Ahora me acerco, no te siento respirar y te abrazo. Hace tiempo que te abrazo como se abraza a un niño querido pero no buscando tu protección, abuela. ¿Te acuerdas de cuándo me defendías de mi madre, de mis tías o de otros niños? ¿Te acuerdas cuando tú sabías siempre a qué camión subir o dónde encontrarme si me escondía? Todo el mundo podía aprenderse leyéndote, abuela. Tu sabías todas las historias y lo que había pasado antes de que todo estuviera y me enseñaste a Dios sin llevarme a una iglesia con rigor. Me contaste de brujas, presidentes, guerrilleros, santos y familiares que no conocí. Lo sabías todo y lo podías todo y fui tu hija sin serlo, la pequeñita, la que presumías a las comadres en el mercado, la consentida, a la que peinabas largo tiempo por acariciarme el cabello, bañabas en tinas con hierbas y enseñabas a bordar ¿Cuándo comenzamos a tratarte a ti como a una niña?, ¿cuándo comenzaste a sentir miedo en la calle y de los extraños?
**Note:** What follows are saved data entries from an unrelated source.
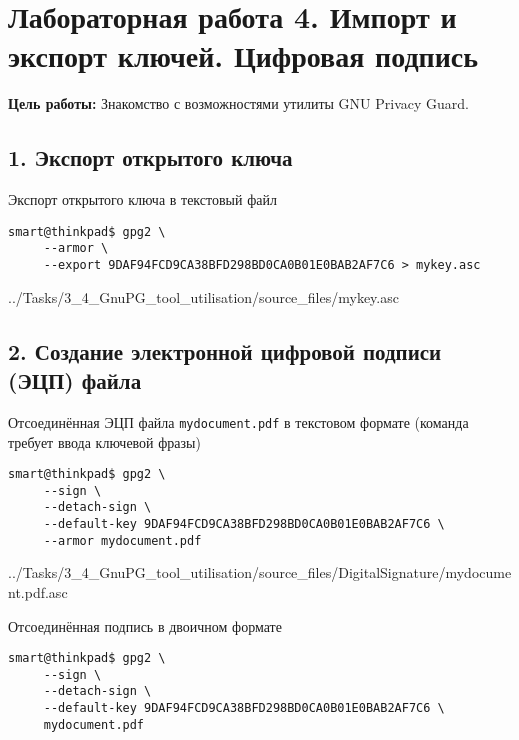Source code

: \chapter*{Лабораторная работа 4. Импорт и экспорт ключей. Цифровая подпись}

\textbf{Цель работы:} Знакомство с возможностями утилиты GNU Privacy Guard.

\section*{1. Экспорт открытого ключа}

Экспорт открытого ключа в текстовый файл
\begin{Verbatim}[frame=single]
    smart@thinkpad$ gpg2 \
     --armor \
     --export 9DAF94FCD9CA38BFD298BD0CA0B01E0BAB2AF7C6 > mykey.asc
\end{Verbatim}


{../Tasks/3_4_GnuPG_tool_utilisation/source_files/mykey.asc}

\section*{2. Создание электронной цифровой подписи (ЭЦП) файла}

Отсоединённая ЭЦП файла \texttt{mydocument.pdf} в текстовом формате (команда требует ввода ключевой фразы)
\begin{Verbatim}[frame=single]
    smart@thinkpad$ gpg2 \
     --sign \
     --detach-sign \
     --default-key 9DAF94FCD9CA38BFD298BD0CA0B01E0BAB2AF7C6 \
     --armor mydocument.pdf
\end{Verbatim}


{../Tasks/3_4_GnuPG_tool_utilisation/source_files/DigitalSignature/mydocument.pdf.asc}

Отсоединённая подпись в двоичном формате

\begin{Verbatim}[frame=single]
    smart@thinkpad$ gpg2 \
     --sign \
     --detach-sign \
     --default-key 9DAF94FCD9CA38BFD298BD0CA0B01E0BAB2AF7C6 \
     mydocument.pdf
\end{Verbatim}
Yo a veces vuelvo del trabajo y no te cuento que la ciudad es más grande, que ahora hay un tren, un metrobús, un segundo piso, una avenida nueva, que han derrumbado ese edificio y en su lugar hay otro y tú me preguntas si paso por tal o cual lugar que ya no es como tú lo recuerdas pero yo te digo que sí, que todo va igual abuela, que tú aún conoces el mundo, que tú aún me proteges. Que yo aún me colgaría de tu mano para ir a los mercados, los panteones y las catedrales.
Ahora en tu cama, me abrazo a ti como se abraza a un árbol, me siento pequeña y tranquila, me sé tu olor abuela, ese que está en todos los chalecos y los rebozos que usas y que a veces tomo prestados porque nada me abriga mejor. ¿Porqué nunca me abrazas abuela?, ¿es porque crecí? ¿es porque me hice mujer? Es porque crees que necesito ser “fuerte”, nunca llorar, nunca necesitar protección. Nada de blandeces abuela, pero yo cierro los ojos y ahí estás meciéndome en tus piernas, abrazándome, contándome de cuando tú eras niña y dices que soy tu pedacito de carne.
Abuela, ahora sólo estás dormida, ahora te cansas y ya no esperas hasta que todos lleguen a casa pero mañana cuando estés despierta y vea tus ojitos brillantes y no dejes que te abrace fuerte como ahora lo hago, volverás a cuidar de mí y ahora también de la Guerrera cuando yo no estoy, aunque ella no se deje cuidar ni abrazar ni contar historias. Mañana estarás… ¿estarás?
Con el ojo Remi en mitad de la ofcina, con mis historias nuevas y llenas de risa y ciencia ficción que me he contado para olvidarme de ese dolor grande, de ese buscar ese olor en el sweter de mi abuela tras un año de haberse ido, tampoco me abrazaba, pero me daba igual con un olor y una palabra me bastaban, no sabemos cuánto dura la gente en nuestras vidas, ni nosotros cuanto permanecemos en la memoria de la gente, pero llenate de su olor y de la luz de sus ojos, para que así, siempre la tengas a tu lado.